- [Task description]: Output only the stretch of the listing that starts at the line containing "ckpts/graspqnet-g1b.tar --test_split test_seen --mc_dropout" and ends at the line containing "ckpts/graspqnet-g1b.tar --test_split test_similar --mc_dropout", reproduced exactly with both ends.

(Source material Opens)

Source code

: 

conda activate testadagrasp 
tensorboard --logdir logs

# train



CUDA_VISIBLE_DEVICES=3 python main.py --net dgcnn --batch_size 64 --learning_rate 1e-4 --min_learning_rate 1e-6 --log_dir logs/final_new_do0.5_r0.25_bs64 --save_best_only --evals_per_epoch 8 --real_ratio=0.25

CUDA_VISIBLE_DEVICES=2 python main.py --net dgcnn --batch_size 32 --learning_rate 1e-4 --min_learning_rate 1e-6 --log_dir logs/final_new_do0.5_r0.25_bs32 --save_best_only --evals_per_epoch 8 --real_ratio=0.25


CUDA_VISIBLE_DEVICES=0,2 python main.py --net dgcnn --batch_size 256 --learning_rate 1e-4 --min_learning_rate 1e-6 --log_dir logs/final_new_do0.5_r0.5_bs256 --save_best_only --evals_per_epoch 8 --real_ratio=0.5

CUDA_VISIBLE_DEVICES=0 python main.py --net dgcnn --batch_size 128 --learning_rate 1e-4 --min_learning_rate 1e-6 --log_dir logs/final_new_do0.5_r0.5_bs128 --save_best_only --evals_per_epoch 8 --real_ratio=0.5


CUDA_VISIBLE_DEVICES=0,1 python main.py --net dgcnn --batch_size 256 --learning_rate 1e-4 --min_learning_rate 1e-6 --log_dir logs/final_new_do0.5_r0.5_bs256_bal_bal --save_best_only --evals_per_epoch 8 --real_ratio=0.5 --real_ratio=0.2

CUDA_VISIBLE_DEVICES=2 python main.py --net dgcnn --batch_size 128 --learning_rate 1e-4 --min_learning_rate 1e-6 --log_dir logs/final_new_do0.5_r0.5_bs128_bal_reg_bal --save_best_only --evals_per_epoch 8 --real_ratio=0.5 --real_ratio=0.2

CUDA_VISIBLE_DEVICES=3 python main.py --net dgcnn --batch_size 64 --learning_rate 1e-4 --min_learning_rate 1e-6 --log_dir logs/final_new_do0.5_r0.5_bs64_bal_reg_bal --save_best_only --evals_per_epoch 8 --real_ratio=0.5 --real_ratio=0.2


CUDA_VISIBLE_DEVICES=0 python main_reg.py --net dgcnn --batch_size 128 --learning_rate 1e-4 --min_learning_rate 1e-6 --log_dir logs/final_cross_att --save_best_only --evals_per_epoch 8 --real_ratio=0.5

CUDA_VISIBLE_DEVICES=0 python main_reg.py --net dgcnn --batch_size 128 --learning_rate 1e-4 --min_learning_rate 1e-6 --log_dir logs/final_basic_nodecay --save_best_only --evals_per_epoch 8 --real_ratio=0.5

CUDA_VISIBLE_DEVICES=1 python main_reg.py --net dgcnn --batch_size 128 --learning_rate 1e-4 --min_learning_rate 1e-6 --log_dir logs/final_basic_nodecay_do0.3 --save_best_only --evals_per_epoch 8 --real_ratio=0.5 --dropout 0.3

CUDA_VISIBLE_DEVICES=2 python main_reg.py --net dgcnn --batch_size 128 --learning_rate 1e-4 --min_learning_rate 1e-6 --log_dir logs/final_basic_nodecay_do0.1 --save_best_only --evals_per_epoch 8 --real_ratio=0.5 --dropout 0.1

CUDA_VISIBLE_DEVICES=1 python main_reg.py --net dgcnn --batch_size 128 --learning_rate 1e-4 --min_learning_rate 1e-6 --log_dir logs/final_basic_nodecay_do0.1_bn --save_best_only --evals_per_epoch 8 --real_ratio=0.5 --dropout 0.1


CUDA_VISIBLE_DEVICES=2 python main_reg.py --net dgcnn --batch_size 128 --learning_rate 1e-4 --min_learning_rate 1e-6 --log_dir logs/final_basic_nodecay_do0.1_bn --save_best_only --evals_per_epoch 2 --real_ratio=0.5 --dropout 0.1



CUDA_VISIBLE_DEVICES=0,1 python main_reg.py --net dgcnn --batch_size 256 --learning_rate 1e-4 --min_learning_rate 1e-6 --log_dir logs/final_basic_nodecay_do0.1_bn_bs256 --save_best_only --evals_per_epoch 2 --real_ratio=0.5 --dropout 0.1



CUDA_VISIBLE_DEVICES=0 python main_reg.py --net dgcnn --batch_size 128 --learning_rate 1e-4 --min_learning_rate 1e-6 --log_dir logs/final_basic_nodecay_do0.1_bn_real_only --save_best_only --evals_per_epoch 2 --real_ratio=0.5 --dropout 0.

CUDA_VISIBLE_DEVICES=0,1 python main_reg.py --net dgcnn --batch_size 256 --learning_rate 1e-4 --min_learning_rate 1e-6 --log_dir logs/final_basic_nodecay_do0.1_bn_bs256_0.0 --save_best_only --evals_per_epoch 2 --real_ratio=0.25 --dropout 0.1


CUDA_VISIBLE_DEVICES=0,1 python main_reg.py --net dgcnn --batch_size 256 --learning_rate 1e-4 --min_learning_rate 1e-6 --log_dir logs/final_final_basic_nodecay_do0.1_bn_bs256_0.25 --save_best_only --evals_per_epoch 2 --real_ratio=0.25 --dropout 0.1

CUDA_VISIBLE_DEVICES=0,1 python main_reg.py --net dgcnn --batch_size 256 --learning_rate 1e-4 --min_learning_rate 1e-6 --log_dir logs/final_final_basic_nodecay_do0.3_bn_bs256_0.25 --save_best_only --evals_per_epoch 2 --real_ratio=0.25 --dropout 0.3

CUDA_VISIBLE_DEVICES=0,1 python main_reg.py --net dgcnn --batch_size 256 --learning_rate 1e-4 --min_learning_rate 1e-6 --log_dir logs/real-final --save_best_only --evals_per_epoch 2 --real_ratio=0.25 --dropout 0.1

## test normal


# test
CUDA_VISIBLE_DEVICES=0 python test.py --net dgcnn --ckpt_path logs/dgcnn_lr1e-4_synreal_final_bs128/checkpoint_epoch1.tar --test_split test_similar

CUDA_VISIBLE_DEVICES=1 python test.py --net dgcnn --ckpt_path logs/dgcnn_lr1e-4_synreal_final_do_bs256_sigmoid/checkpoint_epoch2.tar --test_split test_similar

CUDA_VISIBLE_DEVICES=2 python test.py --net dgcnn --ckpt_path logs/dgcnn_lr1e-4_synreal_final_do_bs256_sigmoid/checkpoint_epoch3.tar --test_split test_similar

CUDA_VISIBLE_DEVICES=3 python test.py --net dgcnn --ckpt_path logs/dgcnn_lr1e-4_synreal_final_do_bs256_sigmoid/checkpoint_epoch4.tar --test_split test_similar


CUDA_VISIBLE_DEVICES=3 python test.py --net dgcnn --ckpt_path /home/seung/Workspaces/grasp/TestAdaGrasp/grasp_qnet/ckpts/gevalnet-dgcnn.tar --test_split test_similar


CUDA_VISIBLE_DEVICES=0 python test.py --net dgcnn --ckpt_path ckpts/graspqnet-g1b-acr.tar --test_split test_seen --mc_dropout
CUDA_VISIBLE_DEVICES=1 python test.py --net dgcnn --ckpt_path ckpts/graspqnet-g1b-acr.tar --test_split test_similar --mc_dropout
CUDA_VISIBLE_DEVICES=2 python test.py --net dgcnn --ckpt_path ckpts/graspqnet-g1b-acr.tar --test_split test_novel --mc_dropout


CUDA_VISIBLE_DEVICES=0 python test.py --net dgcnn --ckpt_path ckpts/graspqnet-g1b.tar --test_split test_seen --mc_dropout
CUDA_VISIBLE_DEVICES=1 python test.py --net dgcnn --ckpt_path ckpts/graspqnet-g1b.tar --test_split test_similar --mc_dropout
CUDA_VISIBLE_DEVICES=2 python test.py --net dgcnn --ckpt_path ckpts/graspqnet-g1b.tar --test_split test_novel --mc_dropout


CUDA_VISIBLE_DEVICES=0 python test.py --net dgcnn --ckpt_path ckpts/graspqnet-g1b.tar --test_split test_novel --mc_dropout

(Source material Closes)

- [Output below]:
CUDA_VISIBLE_DEVICES=0 python test.py --net dgcnn --ckpt_path ckpts/graspqnet-g1b.tar --test_split test_seen --mc_dropout
CUDA_VISIBLE_DEVICES=1 python test.py --net dgcnn --ckpt_path ckpts/graspqnet-g1b.tar --test_split test_similar --mc_dropout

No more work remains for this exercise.